The setting was pretty similar to last season’s debut: it was held at the same salon in the Grand Palais, which was done up starkly with raw wooden benches; an A-list front row including Kirsten Dunst, Garrett Hedlund, The Kills, and Jessica Chastain attacted the flashbulbs; and a stellar soundsytem blasted a great rock soundtrack (“Tidal Wave 13” by Thee Oh Sees).
But whereas Slimane’s first collection for Saint Laurent closely referenced the codes and silhouettes established by the house’s founder, this second showing offered up barely a trace of Yves. You had to remind yourself you were watching a Saint Laurent show.
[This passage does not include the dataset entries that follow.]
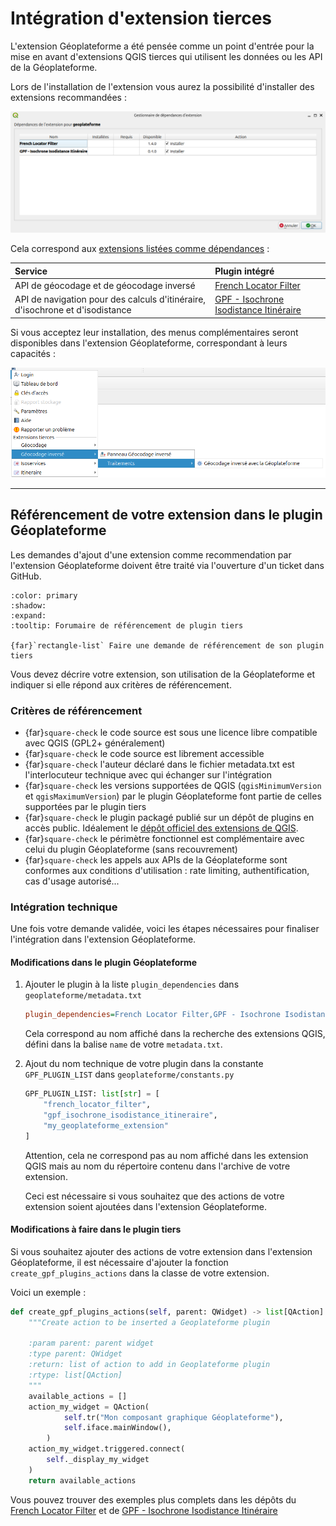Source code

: # Intégration d'extension tierces

L'extension Géoplateforme a été pensée comme un point d'entrée pour la mise en avant d'extensions QGIS tierces qui utilisent les données ou les API de la Géoplateforme.

Lors de l'installation de l'extension vous aurez la possibilité d'installer des extensions recommandées :

![QGIS - Gestionnaire de dépendances d'extension](../static/images/qgis_install_subplugins.png)

Cela correspond aux [extensions listées comme dépendances](https://github.com/Geoplateforme/plugin-qgis-geoplateforme/blob/main/geoplateforme/metadata.txt#L28) :

| Service | Plugin intégré |
|:------- | :------------- |
| API de géocodage et de géocodage inversé | [French Locator Filter](https://plugins.qgis.org/plugins/french_locator_filter/) |
| API de navigation pour des calculs d'itinéraire, d'isochrone et d'isodistance | [GPF - Isochrone Isodistance Itinéraire](https://plugins.qgis.org/plugins/gpf_isochrone_isodistance_itineraire/) |

Si vous acceptez leur installation, des menus complémentaires seront disponibles dans l'extension Géoplateforme, correspondant à leurs capacités :

![Menu du plugin Géoplateforme avec les sous-menus des plugins référencés](../static/images/menu_with_subplugins.png)

----

## Référencement de votre extension dans le plugin Géoplateforme

Les demandes d'ajout d'une extension comme recommendation par l'extension Géoplateforme doivent être traité via l'ouverture d'un ticket dans GitHub.

```{button-link} https://github.com/Geoplateforme/plugin-qgis-geoplateforme/issues/new?template=20_integration_request.yml
:color: primary
:shadow:
:expand:
:tooltip: Forumaire de référencement de plugin tiers

{far}`rectangle-list` Faire une demande de référencement de son plugin tiers
```

Vous devez décrire votre extension, son utilisation de la Géoplateforme et indiquer si elle répond aux critères de référencement.

### Critères de référencement

- {far}`square-check` le code source est sous une licence libre compatible avec QGIS (GPL2+ généralement)
- {far}`square-check` le code source est librement accessible
- {far}`square-check` l'auteur déclaré dans le fichier metadata.txt est l'interlocuteur technique avec qui échanger sur l'intégration
- {far}`square-check` les versions supportées de QGIS (`qgisMinimumVersion` et `qgisMaximumVersion`) par le plugin Géoplateforme font partie de celles supportées par le plugin tiers
- {far}`square-check` le plugin packagé publié sur un dépôt de plugins en accès public. Idéalement le [dépôt officiel des extensions de QGIS](https://plugins.qgis.org/).
- {far}`square-check` le périmètre fonctionnel est complémentaire avec celui du plugin Géoplateforme (sans recouvrement)
- {far}`square-check` les appels aux APIs de la Géoplateforme sont conformes aux conditions d'utilisation : rate limiting, authentification, cas d'usage autorisé...

### Intégration technique

Une fois votre demande validée, voici les étapes nécessaires pour finaliser l'intégration dans l'extension Géoplateforme.

#### Modifications dans le plugin Géoplateforme

1. Ajouter le plugin à la liste `plugin_dependencies` dans `geoplateforme/metadata.txt`

    ```ini
    plugin_dependencies=French Locator Filter,GPF - Isochrone Isodistance Itinéraire, Mon extension géoplateforme
    ```

    Cela correspond au nom affiché dans la recherche des extensions QGIS, défini dans la balise `name` de votre `metadata.txt`.

1. Ajout du nom technique de votre plugin dans la constante `GPF_PLUGIN_LIST` dans `geoplateforme/constants.py`

    ```py
    GPF_PLUGIN_LIST: list[str] = [
        "french_locator_filter",
        "gpf_isochrone_isodistance_itineraire",
        "my_geoplateforme_extension"
    ]
    ```

    Attention, cela ne correspond pas au nom affiché dans les extension QGIS mais au nom du répertoire contenu dans l'archive de votre extension.

    Ceci est nécessaire si vous souhaitez que des actions de votre extension soient ajoutées dans l'extension Géoplateforme.

#### Modifications à faire dans le plugin tiers

Si vous souhaitez ajouter des actions de votre extension dans l'extension Géoplateforme, il est nécessaire d'ajouter la fonction `create_gpf_plugins_actions` dans la classe de votre extension.

Voici un exemple :

```python
def create_gpf_plugins_actions(self, parent: QWidget) -> list[QAction]:
    """Create action to be inserted a Geoplateforme plugin

    :param parent: parent widget
    :type parent: QWidget
    :return: list of action to add in Geoplateforme plugin
    :rtype: list[QAction]
    """
    available_actions = []
    action_my_widget = QAction(
            self.tr("Mon composant graphique Géoplateforme"),
            self.iface.mainWindow(),
        )
    action_my_widget.triggered.connect(
        self._display_my_widget
    )
    return available_actions
```

Vous pouvez trouver des exemples plus complets dans les dépôts du [French Locator Filter](https://gitlab.com/Oslandia/qgis/french_locator_filter/-/blob/master/french_locator_filter/plugin_main.py) et de [GPF - Isochrone Isodistance Itinéraire](https://github.com/Geoplateforme/plugin-qgis-gpf-isochrone-isodistance-itineraire/blob/main/gpf_isochrone_isodistance_itineraire/plugin_main.py)
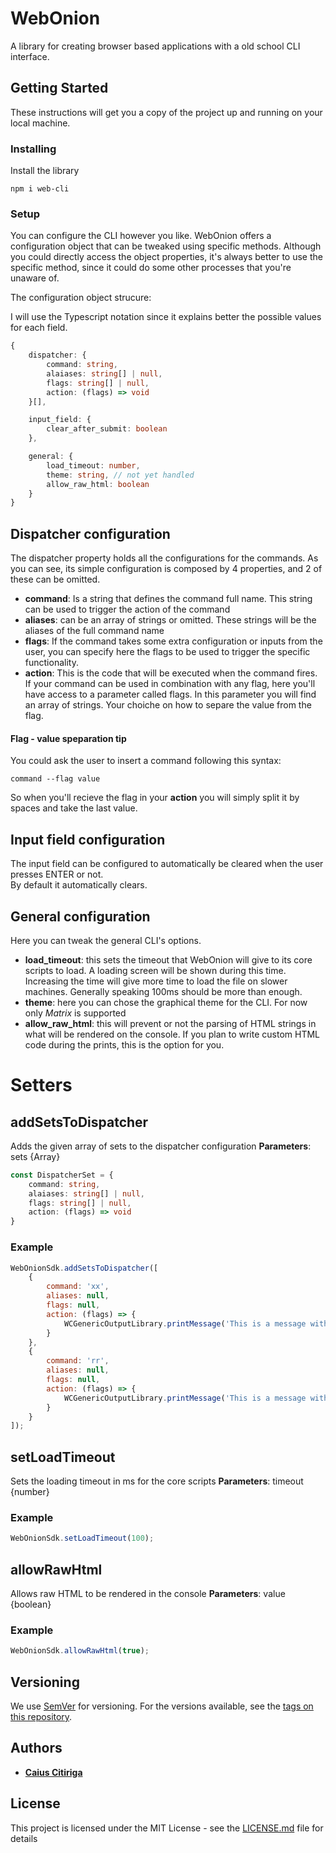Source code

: # WebOnion
A library for creating browser based applications with a old school CLI interface.

## Getting Started
These instructions will get you a copy of the project up and running on your local machine.

### Installing
Install the library
```
npm i web-cli
```

### Setup
You can configure the CLI however you like. WebOnion offers a configuration object that can be tweaked using specific methods. Although you could directly access the object properties, it's always better to use the specific method, since it could do some other processes that you're unaware of.

The configuration object strucure:

I will use the Typescript notation since it explains better the possible values for each field.
```typescript
{
    dispatcher: {
        command: string, 
        alaiases: string[] | null,
        flags: string[] | null,
        action: (flags) => void
    }[],

    input_field: {
        clear_after_submit: boolean
    },

    general: {
        load_timeout: number,
        theme: string, // not yet handled
        allow_raw_html: boolean
    }
}
```
## Dispatcher configuration
The dispatcher property holds all the configurations for the commands. As you can see, its simple configuration is composed by 4 properties, and 2 of these can be omitted.

* <b>command</b>: Is a string that defines the command full name. This string can be used to trigger the action of the command
* <b>aliases</b>: can be an array of strings or omitted. These strings will be the aliases of the full command name
* <b>flags</b>: If the command takes some extra configuration or inputs from the user, you can specify here the flags to be used to trigger the specific functionality.
* <b>action</b>: This is the code that will be executed when the command fires. If your command can be used in combination with any flag, here you'll have access to a parameter called flags. In this parameter you will find an array of strings. Your choiche on how to separe the value from the flag. 

#### Flag - value speparation tip
You could ask the user to insert a command following this syntax:
```
command --flag value
```
So when you'll recieve the flag in your <b>action</b> you will simply split it by spaces and take the last value. 

## Input field configuration
The input field can be configured to automatically be cleared when the user presses ENTER or not.<br>
By default it automatically clears.

## General configuration
Here you can tweak the general CLI's options.
* <b>load_timeout</b>: this sets the timeout that WebOnion will give to its core scripts to load. A loading screen will be shown during this time. Increasing the time will give more time to load the file on slower machines. Generally speaking 100ms should be more than enough.
* <b>theme</b>: here you can chose the graphical theme for the CLI. For now only <i>Matrix</i> is supported
* <b>allow_raw_html</b>: this will prevent or not the parsing of HTML strings in what will be rendered on the console. If you plan to write custom HTML code during the prints, this is the option for you.

# Setters
## addSetsToDispatcher

Adds the given array of sets to the dispatcher configuration
<b>Parameters</b>: sets {Array<DispatcherSet>}
```typescript
const DispatcherSet = {
    command: string, 
    alaiases: string[] | null,
    flags: string[] | null,
    action: (flags) => void
}
```
### Example
```javascript
WebOnionSdk.addSetsToDispatcher([
    {
        command: 'xx',
        aliases: null,
        flags: null,
        action: (flags) => {
            WCGenericOutputLibrary.printMessage('This is a message with warn severity', 2);
        }
    },
    {
        command: 'rr',
        aliases: null,
        flags: null,
        action: (flags) => {
            WCGenericOutputLibrary.printMessage('This is a message with info severity', 3);
        }
    }
]);
```

## setLoadTimeout
Sets the loading timeout in ms for the core scripts
<b>Parameters</b>: timeout {number}

### Example
```javascript
WebOnionSdk.setLoadTimeout(100);
```

## allowRawHtml
Allows raw HTML to be rendered in the console
<b>Parameters</b>: value {boolean}

### Example
```javascript
WebOnionSdk.allowRawHtml(true);
```


## Versioning
We use [SemVer](http://semver.org/) for versioning. For the versions available, see the [tags on this repository](https://github.com/caiuscitiriga/smart-cli/tags). 

## Authors
* [**Caius Citiriga**](https://github.com/caiuscitiriga)


## License
This project is licensed under the MIT License - see the [LICENSE.md](LICENSE.md) file for details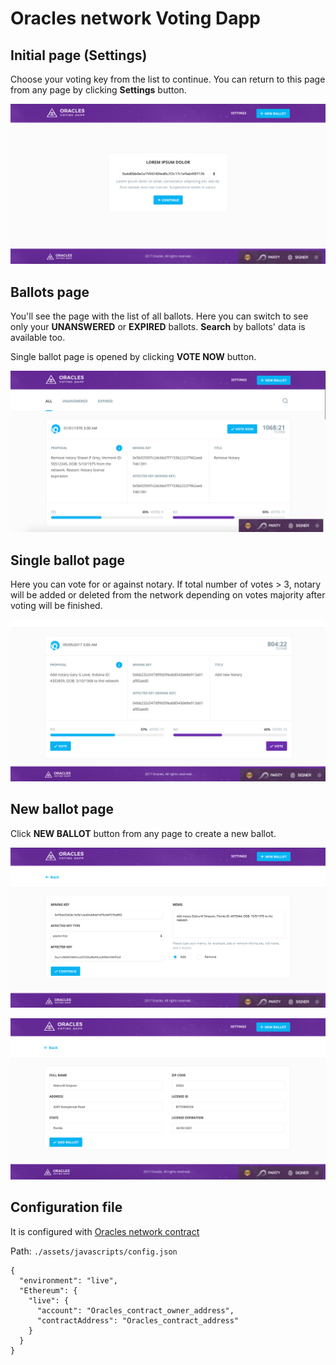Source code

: # Oracles network Voting Dapp

## Initial page (Settings)
Choose your voting key from the list to continue. You can return to this page from any page by clicking **Settings** button.

![](./settings.png)

## Ballots page
You'll see the page with the list of all ballots. Here you can switch to see only your **UNANSWERED** or **EXPIRED** ballots. 
**Search** by ballots' data is available too.

Single ballot page is opened by clicking **VOTE NOW** button.

![](./ballots.png)

## Single ballot page
Here you can vote for or against notary. If total number of votes > 3, notary will be added or deleted from the network depending on votes majority after voting will be finished.

![](./ballot.png)

## New ballot page
Click **NEW BALLOT** button from any page to create a new ballot. 

![](./new_ballot_1.png)

![](./new_ballot_2.png)

## Configuration file
It is configured with [Oracles network contract](https://github.com/oraclesorg/oracles-contract)

Path: `./assets/javascripts/config.json`

```
{
  "environment": "live",
  "Ethereum": {
    "live": {
      "account": "Oracles_contract_owner_address",
      "contractAddress": "Oracles_contract_address"
    }
  }
}
```
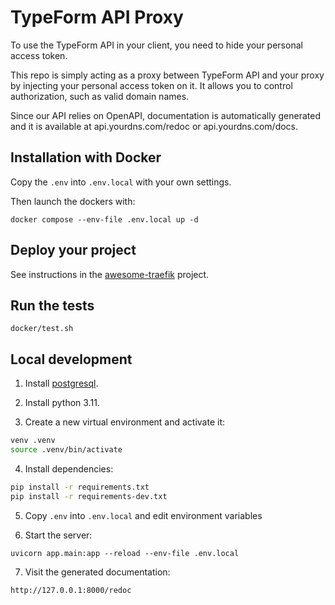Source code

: # TypeForm API Proxy

To use the TypeForm API in your client, you need to hide your personal access token.

This repo is simply acting as a proxy between TypeForm API and your proxy by injecting your personal access token on it. It allows you to control authorization, such as valid domain names.

Since our API relies on OpenAPI, documentation is automatically generated and it is available at api.yourdns.com/redoc or api.yourdns.com/docs.


## Installation with Docker

Copy the `.env` into `.env.local` with your own settings.

Then launch the dockers with:

`docker compose --env-file .env.local up -d`


## Deploy your project

See instructions in the [awesome-traefik](https://github.com/guhur/awesome-traefik) project.

## Run the tests

`docker/test.sh`


## Local development

1. Install [postgresql](https://www.postgresql.org/download/).

2. Install python 3.11.

3. Create a new virtual environment and activate it:


```bash
venv .venv
source .venv/bin/activate
```

4. Install dependencies:

```bash
pip install -r requirements.txt
pip install -r requirements-dev.txt
```

5. Copy `.env` into `.env.local` and edit environment variables


6. Start the server:

```
uvicorn app.main:app --reload --env-file .env.local
```

7. Visit the generated documentation:

```
http://127.0.0.1:8000/redoc
```

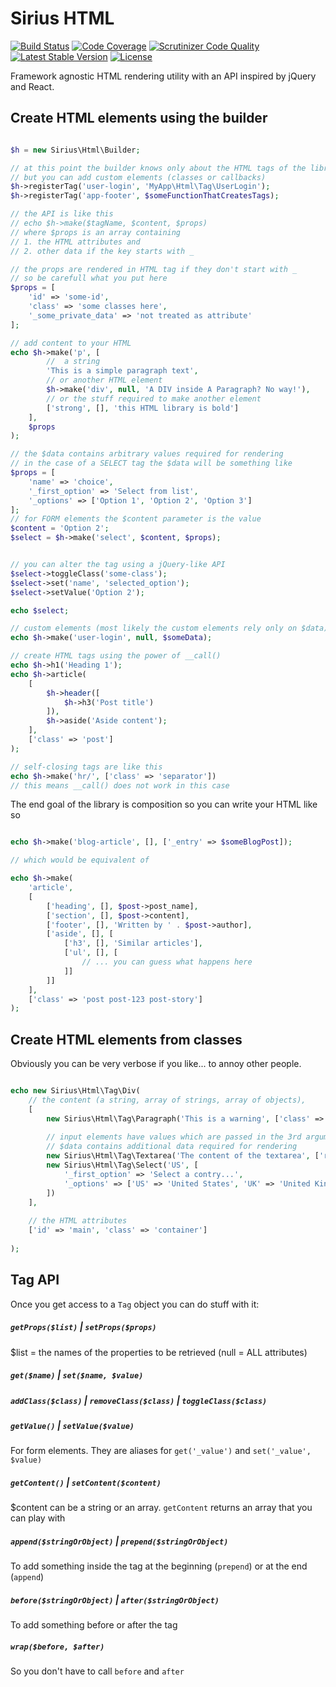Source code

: # Sirius HTML

[![Build Status](https://scrutinizer-ci.com/g/siriusphp/html/badges/build.png?b=master)](https://scrutinizer-ci.com/g/siriusphp/html/build-status/master)
[![Code Coverage](https://scrutinizer-ci.com/g/siriusphp/html/badges/coverage.png?b=master)](https://scrutinizer-ci.com/g/siriusphp/html/?branch=master)
[![Scrutinizer Code Quality](https://scrutinizer-ci.com/g/siriusphp/html/badges/quality-score.png?b=master)](https://scrutinizer-ci.com/g/siriusphp/html/?branch=master)
[![Latest Stable Version](https://poser.pugx.org/siriusphp/html/v/stable.png)](https://packagist.org/packages/siriusphp/html)
[![License](https://poser.pugx.org/siriusphp/html/license.png)](https://packagist.org/packages/siriusphp/html)


Framework agnostic HTML rendering utility with an API inspired by jQuery and React.

## Create HTML elements using the builder

```php

$h = new Sirius\Html\Builder;

// at this point the builder knows only about the HTML tags of the library
// but you can add custom elements (classes or callbacks)
$h->registerTag('user-login', 'MyApp\Html\Tag\UserLogin');
$h->registerTag('app-footer', $someFunctionThatCreatesTags);

// the API is like this
// echo $h->make($tagName, $content, $props)
// where $props is an array containing
// 1. the HTML attributes and 
// 2. other data if the key starts with _

// the props are rendered in HTML tag if they don't start with _
// so be carefull what you put here
$props = [
	'id' => 'some-id', 
	'class' => 'some classes here',
	'_some_private_data' => 'not treated as attribute'
];

// add content to your HTML
echo $h->make('p', [
		//  a string
		'This is a simple paragraph text',
		// or another HTML element
		$h->make('div', null, 'A DIV inside A Paragraph? No way!'),
		// or the stuff required to make another element
		['strong', [], 'this HTML library is bold']
	],
	$props
);

// the $data contains arbitrary values required for rendering
// in the case of a SELECT tag the $data will be something like
$props = [
	'name' => 'choice',
	'_first_option' => 'Select from list',
	'_options' => ['Option 1', 'Option 2', 'Option 3']
];
// for FORM elements the $content parameter is the value
$content = 'Option 2';
$select = $h->make('select', $content, $props);


// you can alter the tag using a jQuery-like API
$select->toggleClass('some-class');
$select->set('name', 'selected_option');
$select->setValue('Option 2');

echo $select;

// custom elements (most likely the custom elements rely only on $data)
echo $h->make('user-login', null, $someData);

// create HTML tags using the power of __call()
echo $h->h1('Heading 1');
echo $h->article(
	[
		$h->header([
			$h->h3('Post title')
		]),
		$h->aside('Aside content');
	],
	['class' => 'post']
);

// self-closing tags are like this 
echo $h->make('hr/', ['class' => 'separator'])
// this means __call() does not work in this case
```

The end goal of the library is composition so you can write your HTML like so

```php

echo $h->make('blog-article', [], ['_entry' => $someBlogPost]);

// which would be equivalent of 

echo $h->make(
	'article', 
	[
		['heading', [], $post->post_name],
		['section', [], $post->content],
		['footer', [], 'Written by ' . $post->author],
		['aside', [], [
			['h3', [], 'Similar articles'],
			['ul', [], [
				// ... you can guess what happens here 
			]]
		]]
	],
	['class' => 'post post-123 post-story']	
);
```




## Create HTML elements from classes

Obviously you can be very verbose if you like... to annoy other people.

```php

echo new Sirius\Html\Tag\Div(
	// the content (a string, array of strings, array of objects),
	[
		new Sirius\Html\Tag\Paragraph('This is a warning', ['class' => 'warning']),
		
		// input elements have values which are passed in the 3rd argument ($data) 
		// $data contains additional data required for rendering
		new Sirius\Html\Tag\Textarea('The content of the textarea', ['rows' => 30, 'cols' => 100]),
		new Sirius\Html\Tag\Select('US', [
			'_first_option' => 'Select a contry...',
			'_options' => ['US' => 'United States', 'UK' => 'United Kingdom', 'UC' => 'United colors']
		])
	],
	
	// the HTML attributes
	['id' => 'main', 'class' => 'container']
	
);

```

## Tag API

Once you get access to a `Tag` object you can do stuff with it:

##### `getProps($list)` | `setProps($props)`
$list = the names of the properties to be retrieved (null = ALL attributes)

##### `get($name)` | `set($name, $value)`

##### `addClass($class)` | `removeClass($class)` | `toggleClass($class)`

##### `getValue()` | `setValue($value)`
For form elements. They are aliases for `get('_value')` and `set('_value', $value)`

##### `getContent()` | `setContent($content)`
$content can be a string or an array. `getContent` returns an array that you can play with

##### `append($stringOrObject)` | `prepend($stringOrObject)`
To add something inside the tag at the beginning (`prepend`) or at the end (`append`)

##### `before($stringOrObject)` | `after($stringOrObject)`
To add something before or after the tag

##### `wrap($before, $after)`
So you don't have to call `before` and `after`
An emaciated-looking Hanne Gaby Odiele opened the show, stomping down the runway like a bat out of hell in a flimsy black and gold mullet-hemmed mini dress and an oversized flannel-like cardigan. She set the tone for a grunge-inspired show full of boyfriend flannels, babydoll dresses, and sexy tight leather bra tops and mini skirts. We could easily see front-rower Kirsten Dunst or even Elle Fanning in that adorably precious floral print school girl dress that closed the show.
If Hedi Slimane’s first men’s show–full of flannels and big ski sweaters and long scarves–was a nod to Kurt Cobain, then this collection was all about Courtney Love. Courtney in LA, that is, not Seattle, as the LA-based designer explained the theme of the show was meant to be “California Grunge.”
Immediate reactions following the show ran the gamut: Some loved it, a lot of people hated it, and still more were confused. “Am I watching Saint Laurent or TopShop?” the LA Times‘s Booth Moore tweeted. On the other end of the spectrum, the Man Repeller’s Leandra Medine tweeted “You’re doing it, Saint Laurent! (Insert resounding YES! here).”
Those contrasting reactions make perfect sense, though: This collection is made for a young person like Medine–a casting of what looked to be teenaged models underscored that fact. I don’t know many grown women who could or would want to wear a dress from a collection where the hemline never dropped past mid-thigh. (OK, so there were some well-tailored black jackets and a leather trench that your mom might wear, but that’s it.)
So the question we have is this: If Saint Laurent is for the young folks, will it come at prices they can afford? Sadly, we think we know the answer.